Why some believe Trump misses the mark on America’s economic ills

Printed from: https://newbostonpost.com/2016/04/07/why-some-believe-trump-misses-the-mark-on-americas-economic-ills/

BOSTON – This year’s presidential campaign could be called the race that launched a thousand opinions, most of them about the meteoric and perplexing rise of Donald Trump.

Writing in the American Spectator, the Cato Institute’s Doug Bandow throws in his 2 cents worth, arguing that excessive regulation has hurt the American economy and angered blue-collar workers, prompting their support of The Donald and his inveighing against foreign trade and immigrant workers.

Trump-eters are right to be upset, Bandow argues, but not with foreign trade and immigrants. Instead, they should direct their anger at over-regulation by government agencies, which Bandow says is the true culprit behind the disappearance of blue-collar jobs and stagnant wages.
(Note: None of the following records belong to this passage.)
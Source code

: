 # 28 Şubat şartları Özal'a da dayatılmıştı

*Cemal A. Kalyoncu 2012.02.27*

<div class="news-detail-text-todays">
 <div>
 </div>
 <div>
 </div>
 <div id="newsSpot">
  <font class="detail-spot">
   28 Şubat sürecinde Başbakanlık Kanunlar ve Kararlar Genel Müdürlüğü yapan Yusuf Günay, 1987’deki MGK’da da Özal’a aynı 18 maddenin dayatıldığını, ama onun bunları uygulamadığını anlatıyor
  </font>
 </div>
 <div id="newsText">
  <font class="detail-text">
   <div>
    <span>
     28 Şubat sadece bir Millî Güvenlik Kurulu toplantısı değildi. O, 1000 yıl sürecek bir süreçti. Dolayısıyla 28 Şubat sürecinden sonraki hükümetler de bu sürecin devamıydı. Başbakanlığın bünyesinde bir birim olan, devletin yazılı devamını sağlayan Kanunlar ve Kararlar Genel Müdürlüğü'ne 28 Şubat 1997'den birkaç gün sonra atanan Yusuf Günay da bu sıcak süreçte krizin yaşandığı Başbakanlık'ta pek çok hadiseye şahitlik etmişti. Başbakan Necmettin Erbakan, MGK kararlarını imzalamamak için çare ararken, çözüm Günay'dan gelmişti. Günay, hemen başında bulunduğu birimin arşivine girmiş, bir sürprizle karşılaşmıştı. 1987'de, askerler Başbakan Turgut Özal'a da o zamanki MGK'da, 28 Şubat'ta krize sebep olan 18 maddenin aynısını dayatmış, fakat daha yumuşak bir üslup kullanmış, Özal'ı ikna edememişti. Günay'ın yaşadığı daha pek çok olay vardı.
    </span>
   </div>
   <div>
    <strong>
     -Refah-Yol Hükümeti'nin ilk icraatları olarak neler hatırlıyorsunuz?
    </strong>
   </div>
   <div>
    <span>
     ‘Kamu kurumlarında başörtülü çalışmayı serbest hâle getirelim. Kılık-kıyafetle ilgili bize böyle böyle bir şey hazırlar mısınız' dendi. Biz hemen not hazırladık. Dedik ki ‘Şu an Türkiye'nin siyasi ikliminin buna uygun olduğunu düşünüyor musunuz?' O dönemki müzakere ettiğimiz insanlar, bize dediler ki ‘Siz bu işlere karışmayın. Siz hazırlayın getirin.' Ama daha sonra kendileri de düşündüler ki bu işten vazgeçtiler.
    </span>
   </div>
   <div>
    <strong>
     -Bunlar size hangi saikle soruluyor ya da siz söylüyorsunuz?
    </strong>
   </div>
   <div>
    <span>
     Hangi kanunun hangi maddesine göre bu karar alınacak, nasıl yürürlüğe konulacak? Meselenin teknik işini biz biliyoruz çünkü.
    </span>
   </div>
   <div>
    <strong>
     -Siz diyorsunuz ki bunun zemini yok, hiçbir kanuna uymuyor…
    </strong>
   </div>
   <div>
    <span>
Bandow cites two main impacts of excessive regulation on the American economy: Compliance costs and lost growth. Compliance can eat up resources, including time and money. The suppression of business startups and growth can mean foregone opportunities to create jobs and wealth.

As difficult as it is to measure the cost of existing regulations to existing businesses, it is nearly impossible to account for the effects of rules and red tape that prevent entrepreneurs from starting businesses. Bandow points to the work of two Creighton University economists, James Bailey and Diana Thomas, who concluded in a September 2015 paper that a 10 percent rise in what Bandow terms “regulatory intensity” in a given jurisdiction and market segment cuts the number of new businesses by 0.5 percent and the amount of hiring by 0.9 percent.

But the researchers also point out that increased regulation can help larger incumbent firms, by protecting their markets through higher barriers to entry by competitors, which can fuel growth in the protected businesses. However, the greater impediments in turn may prevent the formation of firms with far greater growth potential.

Bandow is also suspicious of the benefits that excess regulation may create: “Is it a benefit if government corrects consumers’ ‘irrational’ preferences — say for traditional but less efficient light bulbs?” Bandow writes, “Does it matter if those paying and benefiting are different groups? Moreover, what of potentially superior alternatives foreclosed?”

Clyde Wayne Crews of the Competitive Enterprise Institute has argued that when they take “priestly” attitudes, regulators tend to interfere with traditional market trajectories and inhibit pricing experimentation. This in turn, Crews argues, may prevent better, consumer-driven, competitive responses to agency-deemed “bad behavior” in markets.

Crews’ institute was one of 15 conservative or libertarian organizations to sign a letter to Congress last week asking lawmakers to adopt a “regulatory budget” to curb the explosive growth in red tape under President Barack Obama. The letter cited an estimate from U.S. Rep. Tom Price (R-GA), chairman of the House Budget Committee, who pegged the costs of federal regulation at about $2 trillion annually. He also estimated that the Obama administration has added another $728 billion in annual costs with thickets of new regulations.

Of course, some regulation is needed and provides benefits across the board, as Bandow acknowledges. Much of it is provided by private institutions such as insurers and standards organizations, he says. When it comes to government rule-making, agencies and lawmakers do best when they do least, he argues:

“Government does best setting broad, framework rules, especially for basic objectives like security, safety, and health. How to achieve more practical ends – ensure that pharmaceuticals and medical devices are ‘effective’ – is far better left up to the marketplace.”

Citing the work of economists John W. Dawson and John J. Seater, who estimated U.S. economic growth would have been far greater if there had been no change in federal regulation since 1949, Bandow said that would have meant a gross domestic product of $53.9 trillion at the end of 2011 instead of $15.1 trillion. GDP is the broadest measure of a nation’s economic activity.

“Imagine a nearly four-fold increase in per capita income and wealth,” Bandow said. Even after discounting the effects of needed rules, he added, “the negative impact on living standards remains obvious.”

Citing research blasting “administrative tyranny,” lost opportunities for blue-collar workers and regulatory barriers that effectively shift massive amounts of wealth to the top 10 percent of wage earners, Bandow asks why Trump, a New York billionaire, isn’t “inveighing against federal, state, and local governments for doing so much to prevent American companies from being the best they can be, out-competing foreign operations and rewarding Americans accordingly?”

“It is important to point out who really is to blame for creating today’s economic problems and imposing widespread financial hardship, thereby fueling the populist Trump bandwagon,” Bandow concludes.